Telma Scherer (2012), comentando o livro, não ressalta a questão biográfica, mas inscreve-o numa tradição poética; aponta que Espantosa História de Ruffus é escrita no mesmo estilo de prosa poética de Manoel de Barros. Destacando a dificuldade de compreensão de grande parte da poesia contemporânea pelo trabalhador comum, pelo usuário de transporte coletivo, o estudante de escola pública, Telma Scherer alude diferencial à simplicidade poética da história de Ruffus. Ao comparar a obra a imagens poéticas de Manuel Bandeira/e Manuel de Barros, refere-se à ternura que contém esse texto, tão difícil de ser encontrada na contemporaneidade. 

A comentarista, ainda, discorda da classificação do livro como literatura infantil, pois acredita que ele deve ser lido como uma poesia própria para qualquer idade, apontando a comunicabilidade essencial e o poder de sedução do texto. 

Telma Scherer afirma que é impossível desvendar o mistério dos jogos imagéticos ali contidos, pois 

Klamt constrói em seu poema uma teia de relações, embaralhando conceitos como os de tempo e memória, magia e ontologia, gênero e parentesco, brincando com as diferentes funções da linguagem. Sem pedantismos e obscurantismos, sem utilizar palavras difíceis e construções exóticas, mas proporcionando uma vasta gama de níveis interpretativos, Klamt consegue seduzir o leitor para a fruição da poesia. (SCHERER, 2012)

Para Scherer, Espantosa História de Ruffus vem preencher uma lacuna na produção poética contemporânea.

As ilustrações de Fernando Lindote, para a história, poetizam plasticamente, acompanhando a biografia. Com uma linha minimalista e cores fortes do projeto gráfico de Vanessa Schultz, as ilustrações podem ser lidas como pequenos biografemas, a compor a narrativa, ora sendo uma concretude literal, ora tomando vida e extrapolando o sentido.

Rui de Oliveira (2008) comenta as características descritivas e narrativas presentes em cada ilustração para o público infantil. Lindote sem dúvida narra uma história, mas nem sempre a descreve, às vezes dá-se ao luxo de escolher suas próprias imagens para ali compor, monologando com o texto, conforme comenta Gizelle Kaminski Corso (2012) na resenha que escreve para os leitores da biblioteca Barca dos Livros. Para essa autora as ilustrações de Lindote marcam uma presença-ausência, rabiscadas sutilmente. Espantosa História de Ruffus ganhou o prêmio Elizabete Anderli, pela Fundação Catarinense de Cultura.


Referências

CORSO, Gizelle Kaminski. Resenha de Espantosa História de Ruffus. Núcleo de Estudos e Pesquisas da Barca dos Livros. Disponível em: http://nepbarcadoslivros.wordpress.com/author/gizellekaminskicorso/, acessado em 29 de abril de 2012.

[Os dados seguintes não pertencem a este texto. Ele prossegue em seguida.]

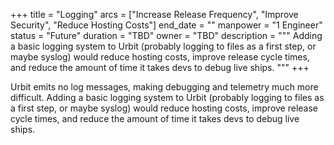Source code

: +++
title = "Logging"
arcs = ["Increase Release Frequency", "Improve Security", "Reduce Hosting Costs"]
end_date = ""
manpower = "1 Engineer"
status = "Future"
duration = "TBD"
owner = "TBD"
description = """
Adding a basic logging system to Urbit (probably logging to files as a first step, or maybe syslog) would reduce hosting costs, improve release cycle times, and reduce the amount of time it takes devs to debug live ships.
"""
+++

Urbit emits no log messages, making debugging and telemetry much more difficult.  Adding a basic logging system to Urbit (probably logging to files as a first step, or maybe syslog) would reduce hosting costs, improve release cycle times, and reduce the amount of time it takes devs to debug live ships.
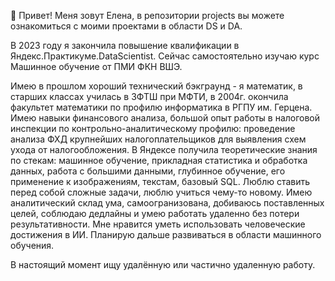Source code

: 👋 Привет! Меня зовут Елена, в репозитории projects вы можете ознакомиться с моими проектами в области DS и DA.

В 2023 году я закончила повышение квалификации в Яндекс.Практикуме.DataScientist. Сейчас самостоятельно изучаю курс Машинное обучение от ПМИ ФКН ВШЭ.

Имею в прошлом хороший технический бэкграунд - я математик, в старших классах училась в ЗФТШ при МФТИ, в 2004г. окончила факультет математики по профилю информатика в РГПУ им. Герцена. Имею навыки финансового анализа, большой опыт работы в налоговой инспекции по контрольно-аналитическому профилю: проведение анализа ФХД крупнейших налогоплательщиков для выявления схем ухода от налогообложения. В Яндексе получила теоретические знания по стекам: машинное обучение, прикладная статистика и обработка данных, работа с большими данными, глубинное обучение, его применение к изображениям, текстам, базовый SQL.
Люблю ставить перед собой сложные задачи, люблю учиться чему-то новому. Имею аналитический склад ума, самоогранизована, добиваюсь поставленных целей, соблюдаю дедлайны и умею работать удаленно без потери результативности.  Мне нравится уметь использовать человеческие достижения в ИИ. Планирую дальше развиваться в области машинного обучения.

В настоящий момент ищу удалённую или частично удаленную работу.
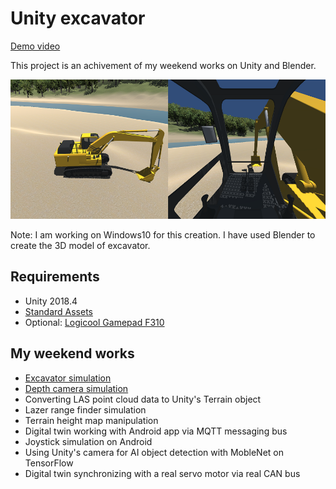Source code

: # Unity excavator

[Demo video](https://www.youtube.com/watch?v=0X4c5gxU6-A)

This project is an achivement of my weekend works on Unity and Blender.

![scene](./doc/scene.png)

Note: I am working on Windows10 for this creation. I have used Blender to create the 3D model of excavator.

## Requirements

- Unity 2018.4
- [Standard Assets](https://assetstore.unity.com/packages/essentials/asset-packs/standard-assets-for-unity-2017-3-32351)
- Optional: [Logicool Gamepad F310](https://www.logitechg.com/en-us/products/gamepads/f310-gamepad.940-000110.html)

## My weekend works

- [Excavator simulation](./doc/Excavator.md)
- [Depth camera simulation](./doc/DepthCamera.md)
- Converting LAS point cloud data to Unity's Terrain object
- Lazer range finder simulation
- Terrain height map manipulation
- Digital twin working with Android app via MQTT messaging bus
- Joystick simulation on Android
- Using Unity's camera for AI object detection with MobleNet on TensorFlow
- Digital twin synchronizing with a real servo motor via real CAN bus
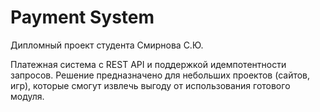 # Payment System

Дипломный проект студента Смирнова С.Ю.

Платежная система с REST API и поддержкой идемпотентности запросов. Решение предназначено для небольших проектов (сайтов, игр), которые смогут извлечь выгоду от использования готового модуля.
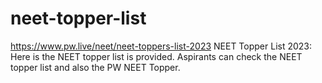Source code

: # neet-topper-list
https://www.pw.live/neet/neet-toppers-list-2023 NEET Topper List 2023: Here is the NEET topper list is provided. Aspirants can check the NEET topper list and also the PW NEET Topper.
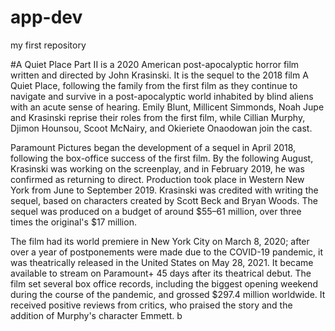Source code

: # app-dev
my first repository

#A Quiet Place Part II is a 2020 American post-apocalyptic horror film written and directed by John Krasinski. It is the sequel to the 2018 film A Quiet Place, following the family from the first film as they continue to navigate and survive in a post-apocalyptic world inhabited by blind aliens with an acute sense of hearing. Emily Blunt, Millicent Simmonds, Noah Jupe and Krasinski reprise their roles from the first film, while Cillian Murphy, Djimon Hounsou, Scoot McNairy, and Okieriete Onaodowan join the cast.

Paramount Pictures began the development of a sequel in April 2018, following the box-office success of the first film. By the following August, Krasinski was working on the screenplay, and in February 2019, he was confirmed as returning to direct. Production took place in Western New York from June to September 2019. Krasinski was credited with writing the sequel, based on characters created by Scott Beck and Bryan Woods. The sequel was produced on a budget of around $55–61 million, over three times the original's $17 million.

The film had its world premiere in New York City on March 8, 2020; after over a year of postponements were made due to the COVID-19 pandemic, it was theatrically released in the United States on May 28, 2021. It became available to stream on Paramount+ 45 days after its theatrical debut. The film set several box office records, including the biggest opening weekend during the course of the pandemic, and grossed $297.4 million worldwide. It received positive reviews from critics, who praised the story and the addition of Murphy's character Emmett.
b
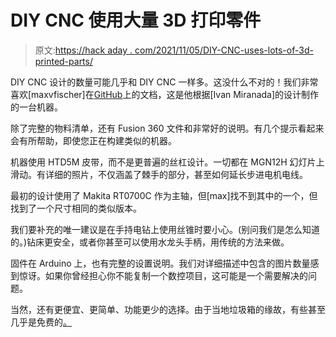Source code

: # DIY CNC 使用大量 3D 打印零件

> 原文:[https://hack aday . com/2021/11/05/DIY-CNC-uses-lots-of-3d-printed-parts/](https://hackaday.com/2021/11/05/diy-cnc-uses-lots-of-3d-printed-parts/)

DIY CNC 设计的数量可能几乎和 DIY CNC 一样多。这没什么不对的！我们非常喜欢[maxvfischer]在[GitHub](https://github.com/maxvfischer/DIY-CNC-machine)上的文档，这是他根据[Ivan Miranada]的设计制作的一台机器。

除了完整的物料清单，还有 Fusion 360 文件和非常好的说明。有几个提示看起来会有所帮助，即使您正在构建类似的机器。

机器使用 HTD5M 皮带，而不是更普遍的丝杠设计。一切都在 MGN12H 幻灯片上滑动。有详细的照片，不仅涵盖了棘手的部分，甚至如何延长步进电机电线。

最初的设计使用了 Makita RT0700C 作为主轴，但[max]找不到其中的一个，但找到了一个尺寸相同的类似版本。

我们要补充的唯一建议是在手持电钻上使用丝锥时要小心。(别问我们是怎么知道的。)钻床更安全，或者你甚至可以使用水龙头手柄，用传统的方法来做。

固件在 Arduino 上，也有完整的设置说明。我们对详细描述中包含的图片数量感到惊讶。如果你曾经担心你不能复制一个数控项目，这可能是一个需要解决的问题。

当然，还有更便宜、更简单、功能更少的选择。由于当地垃圾箱的缘故，有些甚至几乎是免费的[。](https://hackaday.com/2015/11/21/garbage-can-cnc-machine-build/)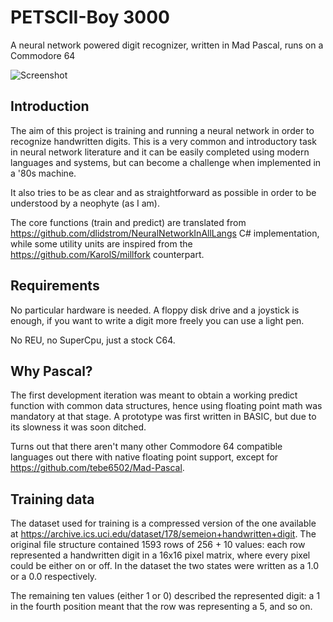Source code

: # PETSCII-Boy 3000

A neural network powered digit recognizer, written in Mad Pascal, runs on a Commodore 64

![Screenshot](https://github.com/user-attachments/assets/f23929d9-49ab-4de1-a8b4-bb5a7a51d05f)

## Introduction

The aim of this project is training and running a neural network in order to recognize handwritten digits. This is a very common and introductory task in neural network literature and it can be easily completed using modern languages and systems, but can become a challenge when implemented in a '80s machine.

It also tries to be as clear and as straightforward as possible in order to be understood by a neophyte (as I am).

The core functions (train and predict) are translated from https://github.com/dlidstrom/NeuralNetworkInAllLangs C# implementation, while some utility units are inspired from the https://github.com/KarolS/millfork counterpart.

## Requirements

No particular hardware is needed. A floppy disk drive and a joystick is enough, if you want to write a digit more freely you can use a light pen.

No REU, no SuperCpu, just a stock C64.

## Why Pascal?

The first development iteration was meant to obtain a working predict function with common data structures, hence using floating point math was mandatory at that stage. A prototype was first written in BASIC, but due to its slowness it was soon ditched.

Turns out that there aren't many other Commodore 64 compatible languages out there with native floating point support, except for https://github.com/tebe6502/Mad-Pascal.

## Training data

The dataset used for training is a compressed version of the one available at https://archive.ics.uci.edu/dataset/178/semeion+handwritten+digit. The original file structure contained 1593 rows of 256 + 10 values: each row represented a handwritten digit in a 16x16 pixel matrix, where every pixel could be either on or off. In the dataset the two states were written as a 1.0 or a 0.0 respectively.

The remaining ten values (either 1 or 0) described the represented digit: a 1 in the fourth position meant that the row was representing a 5, and so on.
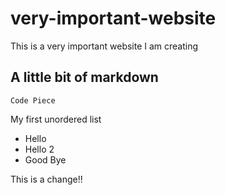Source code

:# very-important-website
This is a very important website I am creating

## A little bit of markdown
`Code Piece`

My first unordered list
- Hello
- Hello 2
- Good Bye

This is a change!!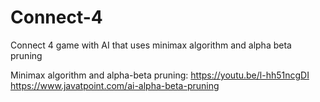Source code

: # Connect-4
Connect 4 game with AI that uses minimax algorithm and alpha beta pruning 

Minimax algorithm and alpha-beta pruning: https://youtu.be/l-hh51ncgDI                                                                                                                   
                                          https://www.javatpoint.com/ai-alpha-beta-pruning
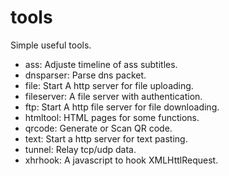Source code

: # tools

Simple useful tools.
- ass: Adjuste timeline of ass subtitles.
- dnsparser: Parse dns packet.
- file: Start A http server for file uploading.
- fileserver: A file server with authentication.
- ftp: Start A http file server for file downloading.
- htmltool: HTML pages for some functions.
- qrcode: Generate or Scan QR code.
- text: Start a http server for text pasting.
- tunnel: Relay tcp/udp data.
- xhrhook: A javascript to hook XMLHttlRequest.
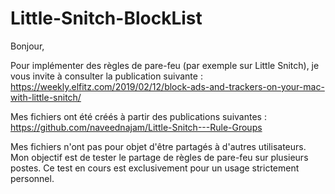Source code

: # Little-Snitch-BlockList

Bonjour,

Pour implémenter des règles de pare-feu (par exemple sur Little Snitch),
je vous invite à consulter la publication suivante :
https://weekly.elfitz.com/2019/02/12/block-ads-and-trackers-on-your-mac-with-little-snitch/

Mes fichiers ont été créés à partir des publications suivantes : 
https://github.com/naveednajam/Little-Snitch---Rule-Groups

Mes fichiers n'ont pas pour objet d'être partagés à d'autres utilisateurs.
Mon objectif est de tester le partage de règles de pare-feu sur plusieurs postes.
Ce test en cours est exclusivement pour un usage strictement personnel.
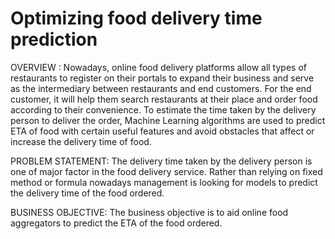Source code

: # Optimizing food delivery time prediction

OVERVIEW : Nowadays, online food delivery platforms allow all types of restaurants to register on their portals to expand their business and serve as the intermediary between restaurants and end customers. For the end customer, it will help them search restaurants at their place and order food according to their convenience. To estimate the time taken by the delivery person to deliver the order, Machine Learning algorithms are used to predict ETA of food with certain useful features and avoid obstacles that affect or increase the delivery time of food.

PROBLEM STATEMENT: The delivery time taken by the delivery person is one of major factor in the food delivery service. Rather than relying on fixed method or formula nowadays management is looking for models to predict the delivery time of the food ordered.

BUSINESS OBJECTIVE: The business objective is to aid online food aggregators to predict the ETA of the food ordered.

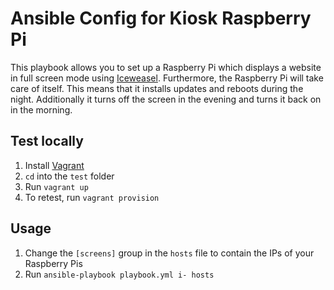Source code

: # Ansible Config for Kiosk Raspberry Pi

This playbook allows you to set up a Raspberry Pi which displays a website in full screen mode using [Iceweasel](https://wiki.debian.org/Iceweasel). Furthermore, the Raspberry Pi will take care of itself. This means that it installs updates and reboots during the night. Additionally it turns off the screen in the evening and turns it back on in the morning.

## Test locally
1. Install [Vagrant](https://www.vagrantup.com/downloads.html)
2. `cd` into the `test` folder
3. Run `vagrant up`
4. To retest, run `vagrant provision`

## Usage
1. Change the `[screens]` group in the `hosts` file to contain the IPs of your Raspberry Pis
2. Run `ansible-playbook playbook.yml i- hosts`
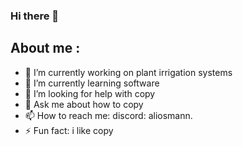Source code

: ### Hi there 👋


## About me :

- 🔭 I’m currently working on plant irrigation systems
- 🌱 I’m currently learning software
- 🤔 I’m looking for help with copy
- 💬 Ask me about how to copy
- 📫 How to reach me: discord: aliosmann.
- ⚡ Fun fact: i like copy
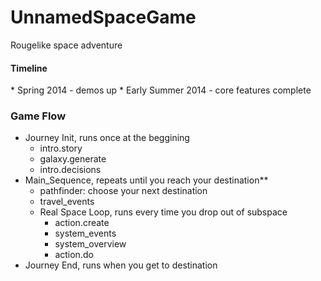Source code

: UnnamedSpaceGame
================

Rougelike space adventure

<h4>Timeline</h4>
* Spring 2014 - demos up
* Early Summer 2014 - core features complete

<h3>Game Flow</h3>

* Journey Init, runs once at the beggining
    * intro.story
    * galaxy.generate
    * intro.decisions
* Main_Sequence, repeats until you reach your destination**
    * pathfinder: choose your next destination
    * travel_events
    * Real Space Loop, runs every time you drop out of subspace
        * action.create
        * system_events
        * system_overview
        * action.do
* Journey End, runs when you get to destination
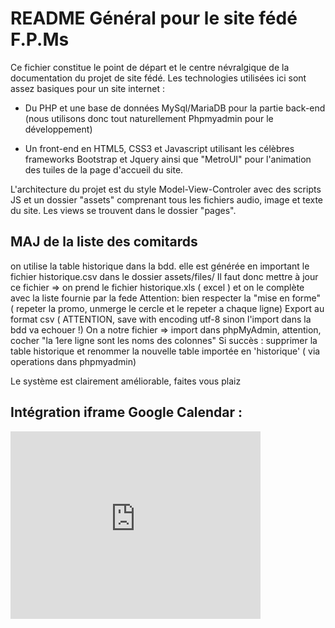 # README Général pour le site fédé F.P.Ms

Ce fichier constitue le point de départ et le centre névralgique de la documentation du projet de site fédé.
Les technologies utilisées ici sont assez basiques pour un site internet :

- Du PHP et une base de données MySql/MariaDB pour la partie back-end (nous utilisons donc tout naturellement Phpmyadmin pour le développement)

- Un front-end en HTML5, CSS3 et Javascript utilisant les célèbres frameworks Bootstrap et Jquery ainsi que "MetroUI" pour l'animation des tuiles de la page d'accueil du site.

L'architecture du projet est du style Model-View-Controler avec des scripts JS et un dossier "assets" comprenant tous les fichiers audio, image et texte du site. Les views se trouvent dans le dossier "pages".

## MAJ de la liste des comitards

on utilise la table historique dans la bdd.
elle est générée en important le fichier historique.csv dans le dossier assets/files/
Il faut donc mettre à jour ce fichier => on prend le fichier historique.xls ( excel ) et on le complète avec la liste fournie par la fede
Attention: bien respecter la "mise en forme" ( repeter la promo, unmerge le cercle et le repeter a chaque ligne)
Export au format csv ( ATTENTION, save with encoding utf-8 sinon l'import dans la bdd va echouer !)
On a notre fichier => import dans phpMyAdmin, attention, cocher "la 1ere ligne sont les noms des colonnes"
Si succès : supprimer la table historique et renommer la nouvelle table importée en 'historique' ( via operations dans phpmyadmin)

Le système est clairement améliorable, faites vous plaiz

## Intégration iframe Google Calendar :

<div class="col-sm-4">
    <iframe src="https://calendar.google.com/calendar/b/1/embed?height=600&amp;wkst=1&amp;bgcolor=%23ffffff&amp;ctz=Europe%2FBrussels&amp;src=ZmV0ZXMucG9seXRlY2hAZ21haWwuY29t&amp;src=ZW4uYmUjaG9saWRheUBncm91cC52LmNhbGVuZGFyLmdvb2dsZS5jb20&amp;color=%23039BE5&amp;color=%230B8043&amp;showTitle=0&amp;showPrint=0&amp;showTabs=0&amp;showCalendars=0&amp;showTz=0&amp;showDate=1" style="border-width:0" width="400" height="300" frameborder="0" scrolling="no"></iframe>
</div>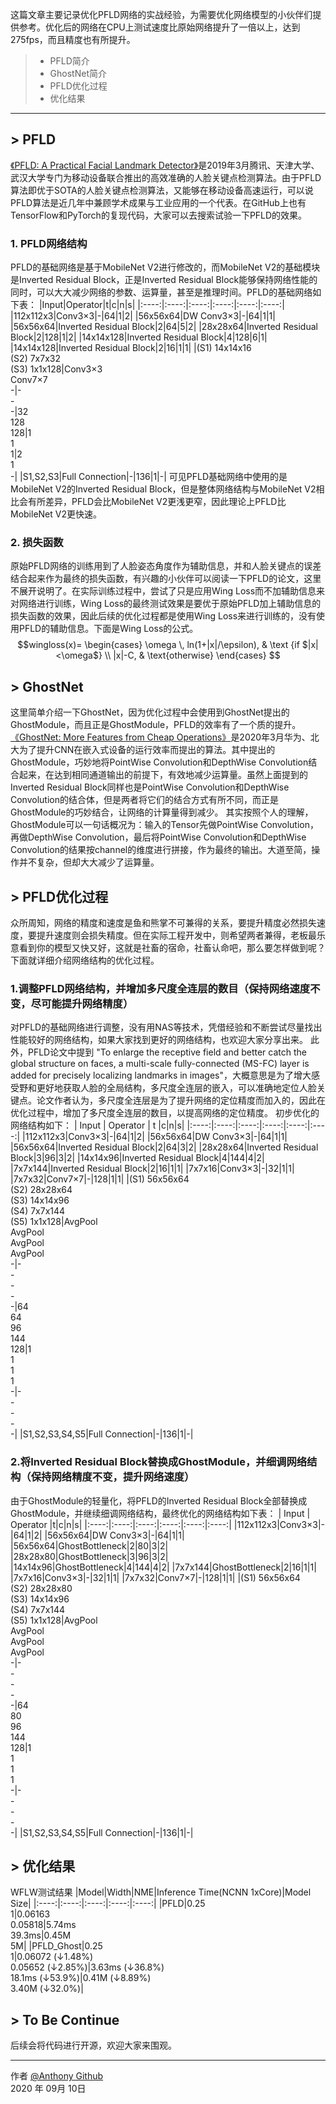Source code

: 这篇文章主要记录优化PFLD网络的实战经验，为需要优化网络模型的小伙伴们提供参考。优化后的网络在CPU上测试速度比原始网络提升了一倍以上，达到275fps，而且精度也有所提升。

> * PFLD简介
> * GhostNet简介
> * PFLD优化过程
> * 优化结果

------

## > PFLD

[《PFLD: A Practical Facial Landmark Detector》](https://arxiv.org/pdf/1902.10859.pdf)是2019年3月腾讯、天津大学、武汉大学专门为移动设备联合推出的高效准确的人脸关键点检测算法。由于PFLD算法即优于SOTA的人脸关键点检测算法，又能够在移动设备高速运行，可以说PFLD算法是近几年中兼顾学术成果与工业应用的一个代表。在GitHub上也有TensorFlow和PyTorch的复现代码，大家可以去搜索试验一下PFLD的效果。

### 1. PFLD网络结构
PFLD的基础网络是基于MobileNet V2进行修改的，而MobileNet V2的基础模块是Inverted Residual Block，正是Inverted Residual Block能够保持网络性能的同时，可以大大减少网络的参数、运算量，甚至是推理时间。PFLD的基础网络如下表：
|Input|Operator|t|c|n|s|
|:----:|:----:|:----:|:----:|:----:|:----:|
|112x112x3|Conv3×3|-|64|1|2|
|56x56x64|DW Conv3×3|-|64|1|1|
|56x56x64|Inverted Residual Block|2|64|5|2|
|28x28x64|Inverted Residual Block|2|128|1|2|
|14x14x128|Inverted Residual Block|4|128|6|1|
|14x14x128|Inverted Residual Block|2|16|1|1|
|(S1) 14x14x16<br>(S2) 7x7x32<br>(S3) 1x1x128|Conv3×3<br>Conv7×7<br>-|-<br>-<br>-|32<br>128<br>128|1<br>1<br>1|2<br>1<br>-|
|S1,S2,S3|Full Connection|-|136|1|-|
可见PFLD基础网络中使用的是MobileNet V2的Inverted Residual Block，但是整体网络结构与MobileNet V2相比会有所差异，PFLD会比MobileNet V2更浅更窄，因此理论上PFLD比MobileNet V2更快速。
### 2. 损失函数
原始PFLD网络的训练用到了人脸姿态角度作为辅助信息，并和人脸关键点的误差结合起来作为最终的损失函数，有兴趣的小伙伴可以阅读一下PFLD的论文，这里不展开说明了。在实际训练过程中，尝试了只是应用Wing Loss而不加辅助信息来对网络进行训练，Wing Loss的最终测试效果是要优于原始PFLD加上辅助信息的损失函数的效果，因此后续的优化过程都是使用Wing Loss来进行训练的，没有使用PFLD的辅助信息。下面是Wing Loss的公式。
$$wingloss(x)= \begin{cases} \omega \, ln(1+|x|/\epsilon), & \text {if $|x|<\omega$} \\ |x|-C, & \text{otherwise} \end{cases} $$

## > GhostNet
这里简单介绍一下GhostNet，因为优化过程中会使用到GhostNet提出的GhostModule，而且正是GhostModule，PFLD的效率有了一个质的提升。
[《GhostNet: More Features from Cheap Operations》](https://arxiv.org/pdf/1911.11907.pdf)是2020年3月华为、北大为了提升CNN在嵌入式设备的运行效率而提出的算法。其中提出的GhostModule，巧妙地将PointWise Convolution和DepthWise Convolution结合起来，在达到相同通道输出的前提下，有效地减少运算量。虽然上面提到的Inverted Residual Block同样也是PointWise Convolution和DepthWise Convolution的结合体，但是两者将它们的结合方式有所不同，而正是GhostModule的巧妙结合，让网络的计算量得到减少。
其实按照个人的理解，GhostModule可以一句话概况为：输入的Tensor先做PointWise Convolution，再做DepthWise Convolution，最后将PointWise Convolution和DepthWise Convolution的结果按channel的维度进行拼接，作为最终的输出。大道至简，操作并不复杂，但却大大减少了运算量。

## > PFLD优化过程
众所周知，网络的精度和速度是鱼和熊掌不可兼得的关系，要提升精度必然损失速度，要提升速度则会损失精度。但在实际工程开发中，则希望两者兼得，老板最乐意看到你的模型又快又好，这就是社畜的宿命，社畜认命吧，那么要怎样做到呢？下面就详细介绍网络结构的优化过程。
### 1.调整PFLD网络结构，并增加多尺度全连层的数目（保持网络速度不变，尽可能提升网络精度）
对PFLD的基础网络进行调整，没有用NAS等技术，凭借经验和不断尝试尽量找出性能较好的网络结构，如果大家找到更好的网络结构，也欢迎大家分享出来。
此外，PFLD论文中提到 "To enlarge the receptive field and better catch the global structure on faces, a multi-scale fully-connected (MS-FC) layer is added for precisely localizing landmarks in images"，大概意思是为了增大感受野和更好地获取人脸的全局结构，多尺度全连层的嵌入，可以准确地定位人脸关键点。论文作者认为，多尺度全连层是为了提升网络的定位精度而加入的，因此在优化过程中，增加了多尺度全连层的数目，以提高网络的定位精度。
初步优化的网络结构如下：
| Input        | Operator   |  t  |c|n|s|
|:----:|:----:|:----:|:----:|:----:|:----:|
|112x112x3|Conv3×3|-|64|1|2|
|56x56x64|DW Conv3×3|-|64|1|1|
|56x56x64|Inverted Residual Block|2|64|3|2|
|28x28x64|Inverted Residual Block|3|96|3|2|
|14x14x96|Inverted Residual Block|4|144|4|2|
|7x7x144|Inverted Residual Block|2|16|1|1|
|7x7x16|Conv3×3|-|32|1|1|
|7x7x32|Conv7×7|-|128|1|1|
|(S1) 56x56x64<br>(S2) 28x28x64<br>(S3) 14x14x96<br>(S4) 7x7x144<br>(S5) 1x1x128|AvgPool<br>AvgPool<br>AvgPool<br>AvgPool<br>-|-<br>-<br>-<br>-<br>-|64<br>64<br>96<br>144<br>128|1<br>1<br>1<br>1<br>-|-<br>-<br>-<br>-<br>-|
|S1,S2,S3,S4,S5|Full Connection|-|136|1|-|
### 2.将Inverted Residual Block替换成GhostModule，并细调网络结构（保持网络精度不变，提升网络速度）
由于GhostModule的轻量化，将PFLD的Inverted Residual Block全部替换成GhostModule，并继续细调网络结构，最终优化的网络结构如下表：
| Input        | Operator   |t|c|n|s|
|:----:|:----:|:----:|:----:|:----:|:----:|
|112x112x3|Conv3×3|-|64|1|2|
|56x56x64|DW Conv3×3|-|64|1|1|
|56x56x64|GhostBottleneck|2|80|3|2|
|28x28x80|GhostBottleneck|3|96|3|2|
|14x14x96|GhostBottleneck|4|144|4|2|
|7x7x144|GhostBottleneck|2|16|1|1|
|7x7x16|Conv3×3|-|32|1|1|
|7x7x32|Conv7×7|-|128|1|1|
|(S1) 56x56x64<br>(S2) 28x28x80<br>(S3) 14x14x96<br>(S4) 7x7x144<br>(S5) 1x1x128|AvgPool<br>AvgPool<br>AvgPool<br>AvgPool<br>-|-<br>-<br>-<br>-<br>-|64<br>80<br>96<br>144<br>128|1<br>1<br>1<br>1<br>-|-<br>-<br>-<br>-<br>-|
|S1,S2,S3,S4,S5|Full Connection|-|136|1|-|

## > 优化结果
WFLW测试结果
|Model|Width|NME|Inference Time(NCNN 1xCore)|Model Size|
|:----:|:----:|:----:|:----:|:----:|
|PFLD|0.25<br>1|0.06163<br>0.05818|5.74ms<br>39.3ms|0.45M<br>5M|
|PFLD_Ghost|0.25<br>1|0.06072 (&darr;1.48%)<br>0.05652 (&darr;2.85%)|3.63ms (&darr;36.8%)<br>18.1ms   (&darr;53.9%)|0.41M (&darr;8.89%)<br>3.40M (&darr;32.0%)|

## > To Be Continue
后续会将代码进行开源，欢迎大家来围观。


------

作者 [@Anthony Github][1]     
2020 年 09月 10日

[1]: https://github.com/AnthonyF333
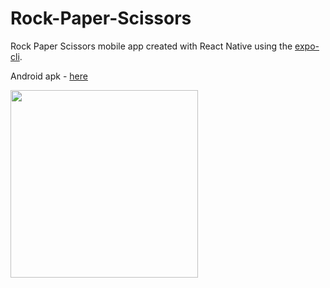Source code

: # Rock-Paper-Scissors
Rock Paper Scissors mobile app created with React Native using the [expo-cli](https://expo.io/).

Android apk - [here](https://github.com/Maryll-castelino/Rock-Paper-Scissors/releases)  

<img src="https://github.com/Maryll-castelino/Rock-Paper-Scissors/blob/main/screenshot.png" width="300">
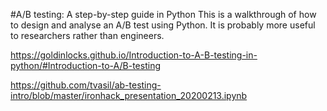 #A/B testing: A step-by-step guide in Python
This is a walkthrough of how to design and analyse an A/B test using Python. It is probably more useful to researchers rather than engineers.

https://goldinlocks.github.io/Introduction-to-A-B-testing-in-python/#Introduction-to-A/B-testing

https://github.com/tvasil/ab-testing-intro/blob/master/ironhack_presentation_20200213.ipynb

KLAMT, Valdemir. Espantosa História de Ruffus. Florianópolis: Nauemblu/Lábias, 2010.

SCHERER, Telma. A Reinvenção da Ternura. Disponível em: http://www.germinaliteratura.com.br/2010/livros_reinvencaodaternura_por_telmascherer.htm , acessado em 29 de abril de 2012.

OLIVEIRA, Rui. In: OLIVEIRA, Ieda de. O que é qualidade em ilustração no livro infantil e juvenil – com a palavra o ilustrador. São Paulo: DCL, 2008. p.35.